A single number is required: how many lines in the entries hold the word "into".

**Record excerpts**
# # #

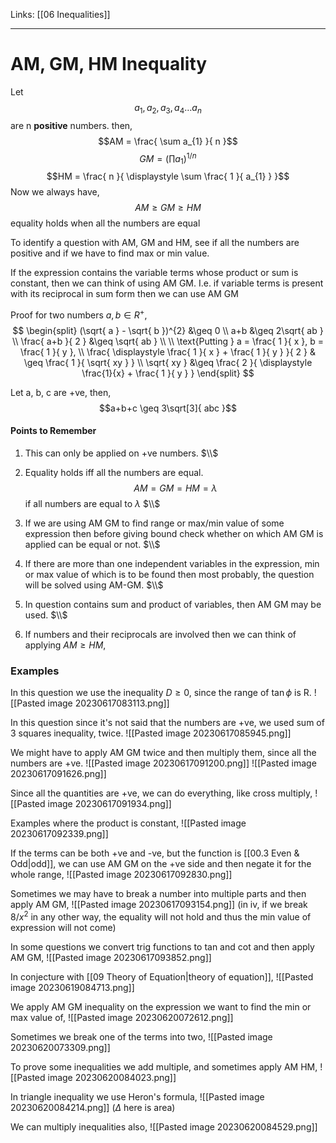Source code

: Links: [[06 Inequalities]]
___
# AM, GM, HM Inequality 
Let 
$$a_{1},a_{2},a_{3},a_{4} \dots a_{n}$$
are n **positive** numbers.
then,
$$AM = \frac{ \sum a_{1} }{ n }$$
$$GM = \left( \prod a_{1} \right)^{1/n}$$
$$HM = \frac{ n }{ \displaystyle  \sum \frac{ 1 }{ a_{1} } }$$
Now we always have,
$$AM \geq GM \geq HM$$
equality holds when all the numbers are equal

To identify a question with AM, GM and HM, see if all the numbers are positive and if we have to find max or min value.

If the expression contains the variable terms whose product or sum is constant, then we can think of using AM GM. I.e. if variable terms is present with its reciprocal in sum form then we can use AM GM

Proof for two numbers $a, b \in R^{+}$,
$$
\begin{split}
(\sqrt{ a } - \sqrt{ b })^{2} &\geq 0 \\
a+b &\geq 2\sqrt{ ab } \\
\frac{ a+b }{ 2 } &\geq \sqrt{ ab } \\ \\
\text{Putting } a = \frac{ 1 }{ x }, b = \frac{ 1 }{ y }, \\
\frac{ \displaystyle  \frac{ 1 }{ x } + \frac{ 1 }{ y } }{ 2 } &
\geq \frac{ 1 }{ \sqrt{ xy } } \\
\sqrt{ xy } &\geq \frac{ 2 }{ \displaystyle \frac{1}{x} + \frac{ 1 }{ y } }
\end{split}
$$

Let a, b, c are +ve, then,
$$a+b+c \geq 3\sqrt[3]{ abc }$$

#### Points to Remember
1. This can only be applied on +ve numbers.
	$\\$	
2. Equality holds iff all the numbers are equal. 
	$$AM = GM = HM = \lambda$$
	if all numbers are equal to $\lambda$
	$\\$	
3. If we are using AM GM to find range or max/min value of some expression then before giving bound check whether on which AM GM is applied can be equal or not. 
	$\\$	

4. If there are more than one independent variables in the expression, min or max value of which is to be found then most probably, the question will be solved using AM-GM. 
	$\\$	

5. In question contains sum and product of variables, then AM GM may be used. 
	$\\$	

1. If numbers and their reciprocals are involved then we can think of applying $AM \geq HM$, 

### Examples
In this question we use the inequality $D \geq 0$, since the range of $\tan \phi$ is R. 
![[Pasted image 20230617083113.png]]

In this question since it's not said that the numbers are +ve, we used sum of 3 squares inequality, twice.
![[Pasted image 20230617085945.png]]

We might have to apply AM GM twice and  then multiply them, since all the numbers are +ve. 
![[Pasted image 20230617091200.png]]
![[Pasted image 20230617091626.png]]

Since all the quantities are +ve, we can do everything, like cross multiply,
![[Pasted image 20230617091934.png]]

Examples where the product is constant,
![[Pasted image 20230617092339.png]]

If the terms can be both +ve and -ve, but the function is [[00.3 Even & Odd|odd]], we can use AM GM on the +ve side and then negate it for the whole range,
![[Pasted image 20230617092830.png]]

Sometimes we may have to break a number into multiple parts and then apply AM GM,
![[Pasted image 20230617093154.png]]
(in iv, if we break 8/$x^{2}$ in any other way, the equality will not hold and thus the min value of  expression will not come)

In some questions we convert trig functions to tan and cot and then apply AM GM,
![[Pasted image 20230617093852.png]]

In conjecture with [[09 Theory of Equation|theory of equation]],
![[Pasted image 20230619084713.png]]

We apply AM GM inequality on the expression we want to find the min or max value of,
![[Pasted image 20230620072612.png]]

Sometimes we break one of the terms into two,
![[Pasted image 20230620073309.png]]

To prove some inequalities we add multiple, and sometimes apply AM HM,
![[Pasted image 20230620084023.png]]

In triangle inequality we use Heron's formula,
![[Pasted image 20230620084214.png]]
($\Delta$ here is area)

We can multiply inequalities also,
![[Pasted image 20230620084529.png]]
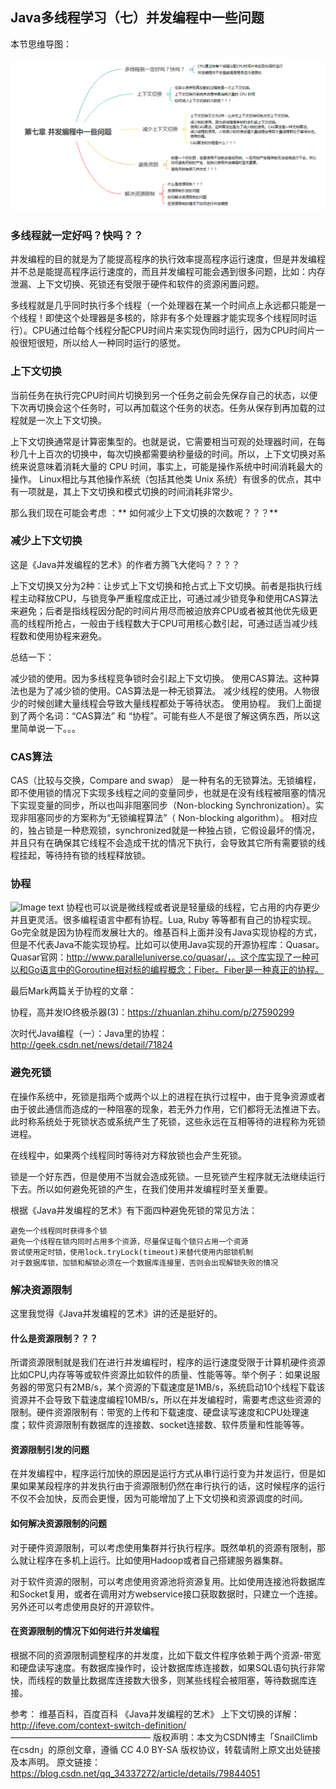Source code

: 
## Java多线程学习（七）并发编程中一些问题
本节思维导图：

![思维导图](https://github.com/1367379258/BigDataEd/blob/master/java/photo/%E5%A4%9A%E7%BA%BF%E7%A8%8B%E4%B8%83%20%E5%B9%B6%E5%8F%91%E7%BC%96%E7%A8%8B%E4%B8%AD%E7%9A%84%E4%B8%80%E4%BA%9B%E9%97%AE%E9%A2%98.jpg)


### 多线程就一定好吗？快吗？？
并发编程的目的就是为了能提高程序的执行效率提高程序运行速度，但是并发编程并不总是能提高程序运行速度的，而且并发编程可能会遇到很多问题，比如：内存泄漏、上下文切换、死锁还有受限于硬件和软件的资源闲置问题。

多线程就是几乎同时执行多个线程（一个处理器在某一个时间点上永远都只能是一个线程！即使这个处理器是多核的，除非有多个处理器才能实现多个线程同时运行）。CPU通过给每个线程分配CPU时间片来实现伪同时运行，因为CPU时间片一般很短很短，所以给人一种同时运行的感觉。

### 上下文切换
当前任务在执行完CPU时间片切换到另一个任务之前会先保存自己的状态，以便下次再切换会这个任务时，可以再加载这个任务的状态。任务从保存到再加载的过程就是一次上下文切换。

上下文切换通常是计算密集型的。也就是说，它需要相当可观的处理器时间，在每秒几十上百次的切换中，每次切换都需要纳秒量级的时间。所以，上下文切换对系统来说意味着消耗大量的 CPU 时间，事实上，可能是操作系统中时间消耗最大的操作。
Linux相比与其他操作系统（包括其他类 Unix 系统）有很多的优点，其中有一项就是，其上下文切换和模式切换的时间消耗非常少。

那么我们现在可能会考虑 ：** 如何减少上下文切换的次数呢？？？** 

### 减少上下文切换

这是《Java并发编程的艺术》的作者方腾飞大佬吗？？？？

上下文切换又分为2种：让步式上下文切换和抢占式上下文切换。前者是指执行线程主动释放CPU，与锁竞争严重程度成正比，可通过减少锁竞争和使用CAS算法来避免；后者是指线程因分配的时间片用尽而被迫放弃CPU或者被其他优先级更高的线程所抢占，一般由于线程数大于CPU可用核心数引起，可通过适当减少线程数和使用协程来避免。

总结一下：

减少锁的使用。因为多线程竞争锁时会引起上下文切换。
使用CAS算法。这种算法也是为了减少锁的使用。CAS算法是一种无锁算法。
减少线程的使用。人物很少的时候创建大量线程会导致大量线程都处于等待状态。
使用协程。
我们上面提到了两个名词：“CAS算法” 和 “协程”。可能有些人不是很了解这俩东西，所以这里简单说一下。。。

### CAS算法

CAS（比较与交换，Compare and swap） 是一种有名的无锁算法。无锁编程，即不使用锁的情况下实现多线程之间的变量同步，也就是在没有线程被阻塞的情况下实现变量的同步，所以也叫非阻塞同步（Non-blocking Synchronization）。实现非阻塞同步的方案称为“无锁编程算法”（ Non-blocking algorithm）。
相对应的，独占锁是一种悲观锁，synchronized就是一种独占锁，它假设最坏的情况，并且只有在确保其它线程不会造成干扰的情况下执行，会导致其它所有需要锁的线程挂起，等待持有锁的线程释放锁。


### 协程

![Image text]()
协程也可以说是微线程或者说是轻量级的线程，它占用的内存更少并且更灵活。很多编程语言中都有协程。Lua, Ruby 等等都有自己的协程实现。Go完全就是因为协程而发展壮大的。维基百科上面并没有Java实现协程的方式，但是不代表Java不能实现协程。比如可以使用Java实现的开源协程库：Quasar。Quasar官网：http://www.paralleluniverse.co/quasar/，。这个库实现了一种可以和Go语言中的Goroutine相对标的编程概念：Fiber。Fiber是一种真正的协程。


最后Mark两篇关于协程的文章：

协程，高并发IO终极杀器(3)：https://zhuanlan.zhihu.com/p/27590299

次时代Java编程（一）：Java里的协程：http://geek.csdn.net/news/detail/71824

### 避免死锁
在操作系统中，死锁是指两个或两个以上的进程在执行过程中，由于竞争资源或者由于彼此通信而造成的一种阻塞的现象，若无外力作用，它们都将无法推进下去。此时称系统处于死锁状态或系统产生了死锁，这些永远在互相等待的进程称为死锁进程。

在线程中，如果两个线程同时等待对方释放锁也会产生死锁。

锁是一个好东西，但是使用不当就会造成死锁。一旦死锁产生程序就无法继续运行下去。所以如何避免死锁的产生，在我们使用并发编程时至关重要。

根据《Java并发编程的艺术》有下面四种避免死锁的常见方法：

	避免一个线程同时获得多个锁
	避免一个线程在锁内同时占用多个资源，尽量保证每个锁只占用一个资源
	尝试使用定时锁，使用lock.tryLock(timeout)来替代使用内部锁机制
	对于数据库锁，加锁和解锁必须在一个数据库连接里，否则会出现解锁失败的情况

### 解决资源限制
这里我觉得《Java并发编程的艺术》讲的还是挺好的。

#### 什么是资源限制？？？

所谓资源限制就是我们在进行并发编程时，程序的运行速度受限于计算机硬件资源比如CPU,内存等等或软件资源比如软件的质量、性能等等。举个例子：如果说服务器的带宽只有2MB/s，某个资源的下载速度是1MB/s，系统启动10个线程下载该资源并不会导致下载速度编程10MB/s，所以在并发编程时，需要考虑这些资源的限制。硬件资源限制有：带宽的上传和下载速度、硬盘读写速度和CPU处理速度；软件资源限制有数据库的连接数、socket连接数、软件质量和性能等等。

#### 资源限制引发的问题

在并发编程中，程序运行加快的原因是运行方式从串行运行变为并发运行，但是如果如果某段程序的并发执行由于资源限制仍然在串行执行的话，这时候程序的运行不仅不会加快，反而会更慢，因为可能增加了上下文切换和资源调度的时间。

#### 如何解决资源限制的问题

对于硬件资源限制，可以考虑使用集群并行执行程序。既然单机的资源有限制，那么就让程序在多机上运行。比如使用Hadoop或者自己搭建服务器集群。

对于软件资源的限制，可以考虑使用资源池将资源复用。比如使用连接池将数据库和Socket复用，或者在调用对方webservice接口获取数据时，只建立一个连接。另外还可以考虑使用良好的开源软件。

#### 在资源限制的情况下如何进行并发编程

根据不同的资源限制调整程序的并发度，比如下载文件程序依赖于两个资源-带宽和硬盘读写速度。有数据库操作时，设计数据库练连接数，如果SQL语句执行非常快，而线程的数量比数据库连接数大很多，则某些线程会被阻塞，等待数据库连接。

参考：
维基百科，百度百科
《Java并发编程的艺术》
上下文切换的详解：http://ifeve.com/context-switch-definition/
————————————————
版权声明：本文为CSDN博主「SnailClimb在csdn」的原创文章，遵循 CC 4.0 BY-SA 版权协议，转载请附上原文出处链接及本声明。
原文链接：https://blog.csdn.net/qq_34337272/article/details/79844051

# # #

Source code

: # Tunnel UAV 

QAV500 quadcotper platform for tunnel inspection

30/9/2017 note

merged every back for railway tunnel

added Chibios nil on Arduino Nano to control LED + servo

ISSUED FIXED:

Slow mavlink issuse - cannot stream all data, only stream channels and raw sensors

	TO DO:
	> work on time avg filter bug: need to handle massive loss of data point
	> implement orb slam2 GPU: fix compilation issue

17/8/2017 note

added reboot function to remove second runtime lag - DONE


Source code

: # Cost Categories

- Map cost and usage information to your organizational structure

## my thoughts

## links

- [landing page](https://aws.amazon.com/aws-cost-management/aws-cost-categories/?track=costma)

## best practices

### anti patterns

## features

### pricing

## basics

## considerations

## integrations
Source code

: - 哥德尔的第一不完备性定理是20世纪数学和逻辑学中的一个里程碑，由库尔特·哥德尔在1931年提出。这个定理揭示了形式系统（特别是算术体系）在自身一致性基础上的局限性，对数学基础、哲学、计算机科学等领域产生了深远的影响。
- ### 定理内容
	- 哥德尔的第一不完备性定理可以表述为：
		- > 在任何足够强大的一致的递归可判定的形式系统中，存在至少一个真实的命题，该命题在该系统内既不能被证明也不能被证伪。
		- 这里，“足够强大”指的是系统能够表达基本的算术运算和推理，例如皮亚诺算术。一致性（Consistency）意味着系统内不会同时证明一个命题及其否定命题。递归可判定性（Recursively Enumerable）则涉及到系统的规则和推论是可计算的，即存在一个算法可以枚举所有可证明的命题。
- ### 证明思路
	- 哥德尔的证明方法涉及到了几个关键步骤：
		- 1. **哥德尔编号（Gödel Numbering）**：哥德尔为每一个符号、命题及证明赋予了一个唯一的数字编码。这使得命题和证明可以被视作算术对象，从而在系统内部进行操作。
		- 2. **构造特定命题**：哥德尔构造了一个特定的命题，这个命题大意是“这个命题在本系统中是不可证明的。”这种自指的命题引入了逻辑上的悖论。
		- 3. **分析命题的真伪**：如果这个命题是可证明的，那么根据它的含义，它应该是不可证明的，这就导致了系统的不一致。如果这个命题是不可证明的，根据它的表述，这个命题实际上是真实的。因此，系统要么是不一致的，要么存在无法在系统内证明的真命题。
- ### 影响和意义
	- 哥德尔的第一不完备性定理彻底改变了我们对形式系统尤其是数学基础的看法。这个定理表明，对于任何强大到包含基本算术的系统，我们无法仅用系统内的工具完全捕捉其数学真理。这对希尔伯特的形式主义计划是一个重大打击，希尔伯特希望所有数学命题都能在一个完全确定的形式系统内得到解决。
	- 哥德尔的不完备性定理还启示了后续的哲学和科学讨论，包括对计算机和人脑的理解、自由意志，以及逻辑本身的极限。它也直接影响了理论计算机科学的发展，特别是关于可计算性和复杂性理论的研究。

# # #

**Final answer**
2